ACTION ITEM:
Starting with the first line of the data that follows, transcribe every line verbatim until the line containing "- Padrões de" has been transcribed.

───── DATA IN THIS EXERCISE ─────

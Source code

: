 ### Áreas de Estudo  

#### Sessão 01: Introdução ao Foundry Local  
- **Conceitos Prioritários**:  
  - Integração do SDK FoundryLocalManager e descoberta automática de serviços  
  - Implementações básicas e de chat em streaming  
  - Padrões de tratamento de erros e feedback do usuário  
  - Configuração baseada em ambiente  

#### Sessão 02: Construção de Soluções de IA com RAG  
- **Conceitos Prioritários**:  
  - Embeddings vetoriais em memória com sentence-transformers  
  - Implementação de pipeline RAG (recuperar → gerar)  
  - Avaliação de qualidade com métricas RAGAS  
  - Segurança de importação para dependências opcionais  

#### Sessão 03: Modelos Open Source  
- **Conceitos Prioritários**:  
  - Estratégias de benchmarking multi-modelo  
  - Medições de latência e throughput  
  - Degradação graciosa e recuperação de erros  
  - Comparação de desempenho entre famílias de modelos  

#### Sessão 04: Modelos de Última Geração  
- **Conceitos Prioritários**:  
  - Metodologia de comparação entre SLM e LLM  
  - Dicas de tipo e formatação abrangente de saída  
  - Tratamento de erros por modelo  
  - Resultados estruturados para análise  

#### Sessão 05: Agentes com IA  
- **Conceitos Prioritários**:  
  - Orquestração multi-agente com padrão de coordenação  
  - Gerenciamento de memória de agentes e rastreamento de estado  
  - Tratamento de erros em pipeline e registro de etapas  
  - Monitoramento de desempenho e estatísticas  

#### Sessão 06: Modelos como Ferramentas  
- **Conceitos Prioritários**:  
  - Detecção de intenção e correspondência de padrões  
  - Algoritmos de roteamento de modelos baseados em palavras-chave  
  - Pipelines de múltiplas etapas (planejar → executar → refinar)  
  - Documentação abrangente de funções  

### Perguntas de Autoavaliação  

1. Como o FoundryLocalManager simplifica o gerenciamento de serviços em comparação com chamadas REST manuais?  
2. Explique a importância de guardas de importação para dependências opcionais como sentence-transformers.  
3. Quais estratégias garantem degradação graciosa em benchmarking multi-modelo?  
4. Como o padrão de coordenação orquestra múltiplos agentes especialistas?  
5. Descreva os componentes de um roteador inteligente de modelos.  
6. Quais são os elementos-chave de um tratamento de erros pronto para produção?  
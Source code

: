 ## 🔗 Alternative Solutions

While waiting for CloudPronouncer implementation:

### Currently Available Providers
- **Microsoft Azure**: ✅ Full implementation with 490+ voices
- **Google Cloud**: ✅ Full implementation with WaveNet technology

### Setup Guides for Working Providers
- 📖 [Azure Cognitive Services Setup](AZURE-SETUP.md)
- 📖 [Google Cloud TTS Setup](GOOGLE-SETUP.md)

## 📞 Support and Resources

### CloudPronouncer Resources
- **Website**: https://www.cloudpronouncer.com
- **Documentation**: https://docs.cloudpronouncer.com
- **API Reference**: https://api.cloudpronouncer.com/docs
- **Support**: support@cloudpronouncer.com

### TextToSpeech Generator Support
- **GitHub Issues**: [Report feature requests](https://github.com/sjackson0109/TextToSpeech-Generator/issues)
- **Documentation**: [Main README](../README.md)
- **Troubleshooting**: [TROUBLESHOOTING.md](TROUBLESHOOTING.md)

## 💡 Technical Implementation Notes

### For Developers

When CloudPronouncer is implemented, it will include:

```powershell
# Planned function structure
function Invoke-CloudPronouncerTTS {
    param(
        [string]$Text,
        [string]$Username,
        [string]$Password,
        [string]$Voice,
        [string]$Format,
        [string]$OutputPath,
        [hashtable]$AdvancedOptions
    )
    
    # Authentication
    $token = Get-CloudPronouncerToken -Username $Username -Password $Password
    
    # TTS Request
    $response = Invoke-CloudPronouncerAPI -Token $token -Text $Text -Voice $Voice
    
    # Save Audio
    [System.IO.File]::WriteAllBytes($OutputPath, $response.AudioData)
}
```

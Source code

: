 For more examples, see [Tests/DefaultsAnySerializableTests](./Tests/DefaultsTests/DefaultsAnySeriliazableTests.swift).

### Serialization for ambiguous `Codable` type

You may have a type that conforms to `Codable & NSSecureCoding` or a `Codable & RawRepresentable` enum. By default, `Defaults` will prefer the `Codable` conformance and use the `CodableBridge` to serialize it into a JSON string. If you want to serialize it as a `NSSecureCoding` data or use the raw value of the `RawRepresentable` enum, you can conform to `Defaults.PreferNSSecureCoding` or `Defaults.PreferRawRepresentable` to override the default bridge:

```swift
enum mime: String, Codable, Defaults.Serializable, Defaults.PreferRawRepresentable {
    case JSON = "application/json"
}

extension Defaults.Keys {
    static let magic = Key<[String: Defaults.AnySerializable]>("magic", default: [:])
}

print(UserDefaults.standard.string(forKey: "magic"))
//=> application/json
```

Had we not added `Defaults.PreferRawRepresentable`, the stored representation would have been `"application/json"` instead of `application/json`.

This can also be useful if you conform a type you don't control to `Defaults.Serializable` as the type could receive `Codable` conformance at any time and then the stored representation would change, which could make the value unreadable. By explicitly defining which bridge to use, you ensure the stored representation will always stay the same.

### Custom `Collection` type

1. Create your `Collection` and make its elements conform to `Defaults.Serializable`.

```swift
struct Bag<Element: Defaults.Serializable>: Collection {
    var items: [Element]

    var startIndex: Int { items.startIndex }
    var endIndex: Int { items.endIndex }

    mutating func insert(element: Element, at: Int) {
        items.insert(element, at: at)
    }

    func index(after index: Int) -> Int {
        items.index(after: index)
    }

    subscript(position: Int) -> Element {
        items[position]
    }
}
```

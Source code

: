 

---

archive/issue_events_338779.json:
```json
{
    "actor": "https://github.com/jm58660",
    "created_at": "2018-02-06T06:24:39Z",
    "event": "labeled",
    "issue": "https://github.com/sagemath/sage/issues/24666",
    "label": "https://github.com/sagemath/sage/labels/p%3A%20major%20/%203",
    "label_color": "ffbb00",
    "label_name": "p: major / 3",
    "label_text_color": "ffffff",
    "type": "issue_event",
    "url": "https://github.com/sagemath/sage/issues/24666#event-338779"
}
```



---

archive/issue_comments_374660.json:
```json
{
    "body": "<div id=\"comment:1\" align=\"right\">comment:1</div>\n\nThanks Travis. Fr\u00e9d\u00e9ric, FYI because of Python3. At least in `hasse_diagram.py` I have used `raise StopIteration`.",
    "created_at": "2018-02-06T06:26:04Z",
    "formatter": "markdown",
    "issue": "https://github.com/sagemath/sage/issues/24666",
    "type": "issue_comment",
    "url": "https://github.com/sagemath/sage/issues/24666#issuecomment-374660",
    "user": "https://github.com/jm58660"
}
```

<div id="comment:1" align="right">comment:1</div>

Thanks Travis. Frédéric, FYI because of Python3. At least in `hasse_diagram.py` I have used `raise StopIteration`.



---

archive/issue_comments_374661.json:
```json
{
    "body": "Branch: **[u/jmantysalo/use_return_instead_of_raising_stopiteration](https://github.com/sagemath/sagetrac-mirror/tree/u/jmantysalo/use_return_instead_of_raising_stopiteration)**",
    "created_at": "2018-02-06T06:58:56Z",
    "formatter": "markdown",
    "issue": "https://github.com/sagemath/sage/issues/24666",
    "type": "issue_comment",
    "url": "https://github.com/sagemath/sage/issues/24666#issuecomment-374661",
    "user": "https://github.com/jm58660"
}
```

─────

RESPONSE FOR THIS EXERCISE:
Source code

: ### Áreas de Estudo  

#### Sessão 01: Introdução ao Foundry Local  
- **Conceitos Prioritários**:  
  - Integração do SDK FoundryLocalManager e descoberta automática de serviços  
  - Implementações básicas e de chat em streaming  
  - Padrões de tratamento de erros e feedback do usuário  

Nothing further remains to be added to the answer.